Resolution ≠ Smoothing — Don't confuse them
This section concerns DSPs using DSP PC-Tool (Helix, BRAX, MATCH). miniDSP users should refer to the miniDSP Plugin documentation.
The Helix RTA in DSP PC-Tool has TWO independent settings that affect the display. Confusing them is the most common beginner mistake.
RESOLUTION (frequency step):
Controls the number of frequency bands displayed. The finer the resolution, the more detail you see.
- • 1/3 octave = 31 bands (ATF default — 'very practical because it reflects the human hearing impression very well')
- • 1/6 octave = 62 bands (recommended for Level Matching and TuneEQ — 'useful for detecting narrow-band flaws')
- • 1/12 octave = 124 bands (high detail, Individual Driver EQ)
- • 1/24 octave = 248 bands (maximum detail, rarely needed)
SMOOTHING (temporal):
Controls how fast the curve stabilizes.
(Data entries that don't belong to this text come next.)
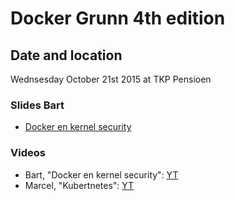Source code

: # Docker Grunn 4th edition

## Date and location

Wednsesday October 21st 2015 at TKP Pensioen

### Slides Bart

* [Docker en kernel security](http://www.slideshare.net/smart_bit/docker-en-kernel-security-54646442)

### Videos

* Bart, "Docker en kernel security": [YT](https://youtu.be/WMLC16Qmp7Q)
* Marcel, "Kubertnetes": [YT](https://youtu.be/fHQmKHJPNjs)
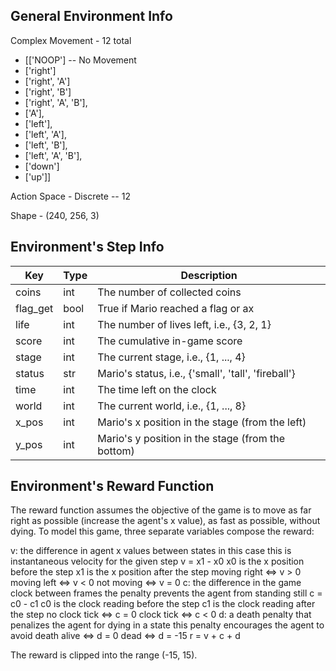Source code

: ## General Environment Info

Complex Movement - 12 total
- [['NOOP'] -- No Movement
- ['right']
- ['right', 'A']
- ['right', 'B']
- ['right', 'A', 'B'],
- ['A'],
- ['left'],
- ['left', 'A'],
- ['left', 'B'],
- ['left', 'A', 'B'],
- ['down']
- ['up']]

Action Space - Discrete -- 12

Shape - (240, 256, 3)

## Environment's Step Info 


| Key	     | Type	 | Description                                         |
|----------|-------|-----------------------------------------------------|
| coins	   | int	  | The number of collected coins                       |
| flag_get | bool  | True if Mario reached a flag or ax                  |
| life     | int	  | The number of lives left, i.e., {3, 2, 1}           |
| score	   | int	  | The cumulative in-game score                        |
| stage	   | int	  | The current stage, i.e., {1, ..., 4}                |
| status   | str	  | Mario's status, i.e., {'small', 'tall', 'fireball'} |
| time     | int	  | The time left on the clock                          |
| world	   | int	  | The current world, i.e., {1, ..., 8}                |
| x_pos	   | int	  | Mario's x position in the stage (from the left)     |
| y_pos	   | int	  | Mario's y position in the stage (from the bottom)   |


## Environment's Reward Function

The reward function assumes the objective of the game is to move as far right as possible (increase the agent's x value), as fast as possible, without dying. To model this game, three separate variables compose the reward:

v: the difference in agent x values between states
in this case this is instantaneous velocity for the given step
v = x1 - x0
x0 is the x position before the step
x1 is the x position after the step
moving right ⇔ v > 0
moving left ⇔ v < 0
not moving ⇔ v = 0
c: the difference in the game clock between frames
the penalty prevents the agent from standing still
c = c0 - c1
c0 is the clock reading before the step
c1 is the clock reading after the step
no clock tick ⇔ c = 0
clock tick ⇔ c < 0
d: a death penalty that penalizes the agent for dying in a state
this penalty encourages the agent to avoid death
alive ⇔ d = 0
dead ⇔ d = -15
r = v + c + d

The reward is clipped into the range (-15, 15).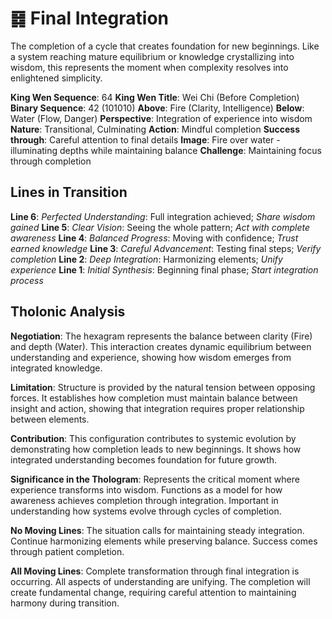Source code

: # ䷿ Final Integration

The completion of a cycle that creates foundation for new beginnings. Like a system reaching mature equilibrium or knowledge crystallizing into wisdom, this represents the moment when complexity resolves into enlightened simplicity.

**King Wen Sequence**: 64
**King Wen Title**: Wei Chi (Before Completion)
**Binary Sequence**: 42 (101010)
**Above**: Fire (Clarity, Intelligence)
**Below**: Water (Flow, Danger)
**Perspective**: Integration of experience into wisdom
**Nature**: Transitional, Culminating
**Action**: Mindful completion
**Success through**: Careful attention to final details
**Image**: Fire over water - illuminating depths while maintaining balance
**Challenge**: Maintaining focus through completion

## Lines in Transition
**Line 6**: *Perfected Understanding*: Full integration achieved; *Share wisdom gained*
**Line 5**: *Clear Vision*: Seeing the whole pattern; *Act with complete awareness*
**Line 4**: *Balanced Progress*: Moving with confidence; *Trust earned knowledge*
**Line 3**: *Careful Advancement*: Testing final steps; *Verify completion*
**Line 2**: *Deep Integration*: Harmonizing elements; *Unify experience*
**Line 1**: *Initial Synthesis*: Beginning final phase; *Start integration process*

## Tholonic Analysis
**Negotiation**: The hexagram represents the balance between clarity (Fire) and depth (Water). This interaction creates dynamic equilibrium between understanding and experience, showing how wisdom emerges from integrated knowledge.

**Limitation**: Structure is provided by the natural tension between opposing forces. It establishes how completion must maintain balance between insight and action, showing that integration requires proper relationship between elements.

**Contribution**: This configuration contributes to systemic evolution by demonstrating how completion leads to new beginnings. It shows how integrated understanding becomes foundation for future growth.

**Significance in the Thologram**: Represents the critical moment where experience transforms into wisdom. Functions as a model for how awareness achieves completion through integration. Important in understanding how systems evolve through cycles of completion.

**No Moving Lines**: The situation calls for maintaining steady integration. Continue harmonizing elements while preserving balance. Success comes through patient completion.

**All Moving Lines**: Complete transformation through final integration is occurring. All aspects of understanding are unifying. The completion will create fundamental change, requiring careful attention to maintaining harmony during transition.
Does NOT affect the number of bands.
- • Fast = responsive but jumpy, less accurate in the bass
- • Normal = ATF-recommended trade-off ('the default value normal should be the best choice in most cases')
- • Slow = more accurate especially below 200 Hz, but longer stabilization time
Which setting for which task
Each measurement task has an optimal setting. Use the SAME setting for all measurements within a single session.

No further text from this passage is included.